The Problem with the Orange Book
The financial burden of high insulin costs has long been attributed to the FDA's regulatory framework. However, a new study reveals that pharmaceutical companies are also using patenting processes to unfairly maintain high prices. The Orange Book, a document that governs patent ownership of approved medications, devices, and therapeutics, plays a significant role in allowing manufacturers to operate without competition and sell at higher prices for longer periods of time.
Insulin Products and Patent Manipulation
Insulin products have been particularly affected by patent manipulation. According to the study published in PLOS Medicine, the gaming of the patent process has caused pricing issues in the insulin marketplace. Despite manufacturers committing to cap out-of-pocket insulin costs at $35 a month in March 2023, there is still a lack of competition and high prices for these drugs that have been around for a long time.

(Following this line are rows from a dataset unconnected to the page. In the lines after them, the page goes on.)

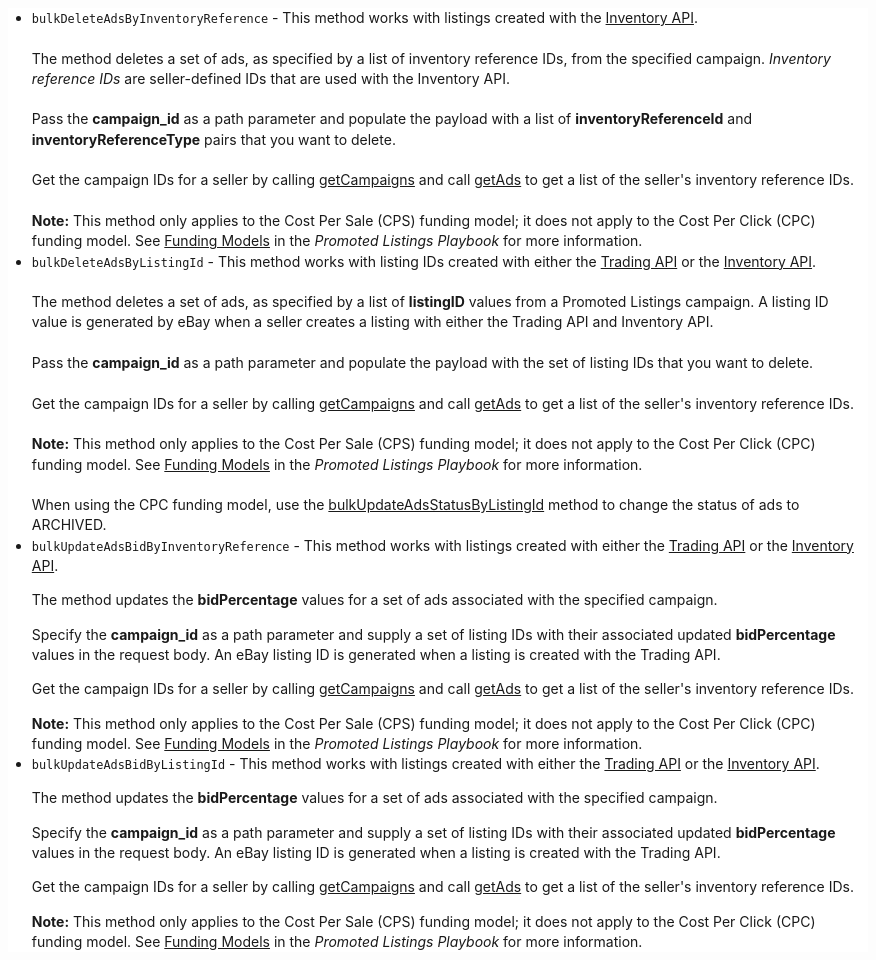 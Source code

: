 * `bulkDeleteAdsByInventoryReference` - This method works with listings created with the <a href="/api-docs/sell/inventory/resources/methods" title="Inventory API Reference">Inventory API</a>.<br /><br />The method deletes a set of ads, as specified by a list of inventory reference IDs, from the specified campaign. <i>Inventory reference IDs</i> are seller-defined IDs that are used with the Inventory API</a>.<br /><br />Pass the <b>campaign_id</b> as a path parameter and populate the payload with a list of <b>inventoryReferenceId</b> and <b>inventoryReferenceType</b> pairs that you want to delete.<br /><br />Get the campaign IDs for a seller by calling <a href="/api-docs/sell/marketing/resources/campaign/methods/getCampaigns">getCampaigns</a> and call <a href="/api-docs/sell/marketing/resources/ad/methods/getAds">getAds</a> to get a list of the seller's inventory reference IDs.<br /><br /><span class="tablenote"><b>Note:</b> This method only applies to the Cost Per Sale (CPS) funding model; it does not apply to the Cost Per Click (CPC) funding model. See <a href="/api-docs/sell/static/marketing/pl-overview.html#funding-model">Funding Models</a> in the <i>Promoted Listings Playbook</i> for more information.</span>
* `bulkDeleteAdsByListingId` - This method works with listing IDs created with either the <a href="/Devzone/XML/docs/Reference/eBay/index.html" title="Trading API Reference">Trading API</a> or the <a href="/api-docs/sell/inventory/resources/methods" title="Inventory API Reference">Inventory API</a>.<br /><br />The method deletes a set of ads, as specified by a list of <b>listingID</b> values from a Promoted Listings campaign. A listing ID value is generated by eBay when a seller creates a listing with either the Trading API and Inventory API.<br /><br />Pass the <b>campaign_id</b> as a path parameter and populate the payload with the set of listing IDs that you want to delete.<br /><br />Get the campaign IDs for a seller by calling <a href="/api-docs/sell/marketing/resources/campaign/methods/getCampaigns">getCampaigns</a> and call <a href="/api-docs/sell/marketing/resources/ad/methods/getAds">getAds</a> to get a list of the seller's inventory reference IDs.<br /><br /><span class="tablenote"><b>Note:</b> This method only applies to the Cost Per Sale (CPS) funding model; it does not apply to the Cost Per Click (CPC) funding model. See <a href="/api-docs/sell/static/marketing/pl-overview.html#funding-model">Funding Models</a> in the <i>Promoted Listings Playbook</i> for more information.</span><br /><br />When using the CPC funding model, use the <a href="/api-docs/sell/marketing/resources/ad/methods/bulkUpdateAdsStatusByListingId">bulkUpdateAdsStatusByListingId</a> method to change the status of ads to ARCHIVED.
* `bulkUpdateAdsBidByInventoryReference` - This method works with listings created with either the <a href="/Devzone/XML/docs/Reference/eBay/index.html" title="Trading API Reference">Trading API</a> or the <a href="/api-docs/sell/inventory/resources/methods" title="Inventory API Reference">Inventory API</a>.  <p>The method updates the <b>bidPercentage</b> values for a set of ads associated with the specified campaign.</p>  <p>Specify the <b>campaign_id</b> as a path parameter and supply a set of listing IDs with their associated updated <b>bidPercentage</b> values in the request body. An eBay listing ID is generated when a listing is created with the Trading API.</p>  <p>Get the campaign IDs for a seller by calling <a href="/api-docs/sell/marketing/resources/campaign/methods/getCampaigns">getCampaigns</a> and call <a href="/api-docs/sell/marketing/resources/ad/methods/getAds">getAds</a> to get a list of the seller's inventory reference IDs.</p><span class="tablenote"><b>Note:</b> This method only applies to the Cost Per Sale (CPS) funding model; it does not apply to the Cost Per Click (CPC) funding model. See <a href="/api-docs/sell/static/marketing/pl-overview.html#funding-model">Funding Models</a> in the <i>Promoted Listings Playbook</i> for more information.</span>
* `bulkUpdateAdsBidByListingId` - This method works with listings created with either the <a href="/Devzone/XML/docs/Reference/eBay/index.html" title="Trading API Reference">Trading API</a> or the <a href="/api-docs/sell/inventory/resources/methods" title="Inventory API Reference">Inventory API</a>.  <p>The method updates the <b>bidPercentage</b> values for a set of ads associated with the specified campaign.</p>  <p>Specify the <b>campaign_id</b> as a path parameter and supply a set of listing IDs with their associated updated <b>bidPercentage</b> values in the request body. An eBay listing ID is generated when a listing is created with the Trading API.</p>  <p>Get the campaign IDs for a seller by calling <a href="/api-docs/sell/marketing/resources/campaign/methods/getCampaigns">getCampaigns</a> and call <a href="/api-docs/sell/marketing/resources/ad/methods/getAds">getAds</a> to get a list of the seller's inventory reference IDs.</p><span class="tablenote"><b>Note:</b> This method only applies to the Cost Per Sale (CPS) funding model; it does not apply to the Cost Per Click (CPC) funding model. See <a href="/api-docs/sell/static/marketing/pl-overview.html#funding-model">Funding Models</a> in the <i>Promoted Listings Playbook</i> for more information.</span> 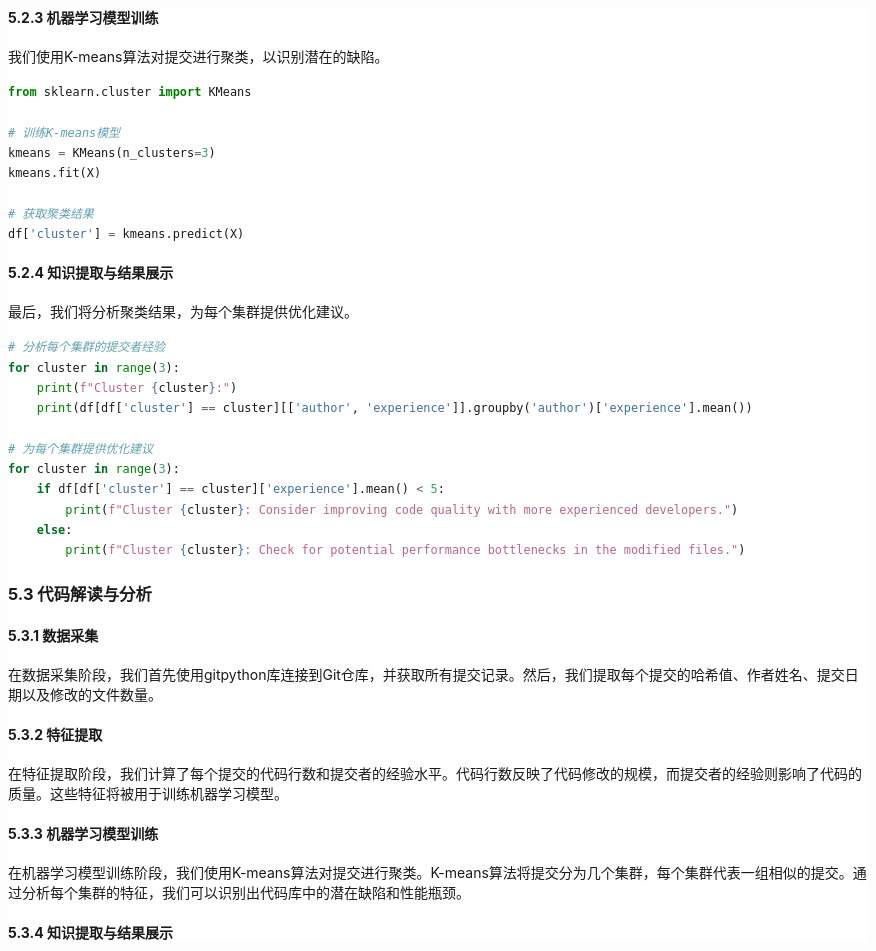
 ```python
```

#### 5.2.3 机器学习模型训练

我们使用K-means算法对提交进行聚类，以识别潜在的缺陷。

```python
from sklearn.cluster import KMeans

# 训练K-means模型
kmeans = KMeans(n_clusters=3)
kmeans.fit(X)

# 获取聚类结果
df['cluster'] = kmeans.predict(X)
```

#### 5.2.4 知识提取与结果展示

最后，我们将分析聚类结果，为每个集群提供优化建议。

```python
# 分析每个集群的提交者经验
for cluster in range(3):
    print(f"Cluster {cluster}:")
    print(df[df['cluster'] == cluster][['author', 'experience']].groupby('author')['experience'].mean())

# 为每个集群提供优化建议
for cluster in range(3):
    if df[df['cluster'] == cluster]['experience'].mean() < 5:
        print(f"Cluster {cluster}: Consider improving code quality with more experienced developers.")
    else:
        print(f"Cluster {cluster}: Check for potential performance bottlenecks in the modified files.")
```

### 5.3 代码解读与分析

#### 5.3.1 数据采集

在数据采集阶段，我们首先使用gitpython库连接到Git仓库，并获取所有提交记录。然后，我们提取每个提交的哈希值、作者姓名、提交日期以及修改的文件数量。

#### 5.3.2 特征提取

在特征提取阶段，我们计算了每个提交的代码行数和提交者的经验水平。代码行数反映了代码修改的规模，而提交者的经验则影响了代码的质量。这些特征将被用于训练机器学习模型。

#### 5.3.3 机器学习模型训练

在机器学习模型训练阶段，我们使用K-means算法对提交进行聚类。K-means算法将提交分为几个集群，每个集群代表一组相似的提交。通过分析每个集群的特征，我们可以识别出代码库中的潜在缺陷和性能瓶颈。

#### 5.3.4 知识提取与结果展示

Analyzing FDA and Patent Data
The study analyzed FDA and patent data on insulin products from 1986 to 2019. Researchers found that insulin products averaged 16 years of market protection, compared to the median of 14 years for other small-molecule drugs. They also discovered that patents filed after FDA approval, particularly for delivery mechanisms like injector pens, played a significant role in preventing potential competitors from offering insulin systems.
Breaking Up Patent Thickets
The study suggests that disincentives may be necessary to break up patent thickets. These thickets, created by overlapping patents, make legal challenges more difficult. In two-thirds of the drug/device combination products offered by insulin manufacturers, patents that were not connected to the actual drug itself were the last to expire, providing extended legal protection from competition for a median of 5.2 years.
Longer Exclusivity and Financial Burden
Extended exclusivity due to post-approval patents can represent a financial burden for patients. A six-year extension of exclusivity could result in hundreds of thousands of dollars in additional costs or force patients to use cheaper and less-effective insulin delivery systems. The study underscores the need for regulators to set new standards for what changes deserve the full legal protection of a patent, focusing on rewarding new therapeutic innovation rather than minor tweaks.
Government Steps Towards Restricting Patent Manipulation
There are signs that government officials are taking steps to restrict patent manipulation. The U.S. Federal Trade Commission (FTC) recently announced its appraisal of over 100 patents listed in the FDA's Orange Book, including those for inhalers, EpiPen injectors, and medicated eye drops. While insulin products are not currently on the list, the changes brought about by the FTC's actions could affect them. Drugmakers have been given 30 days to withdraw or amend their Orange Book patents to meet current standards, potentially leading to evaluations of patents in other areas, including insulin.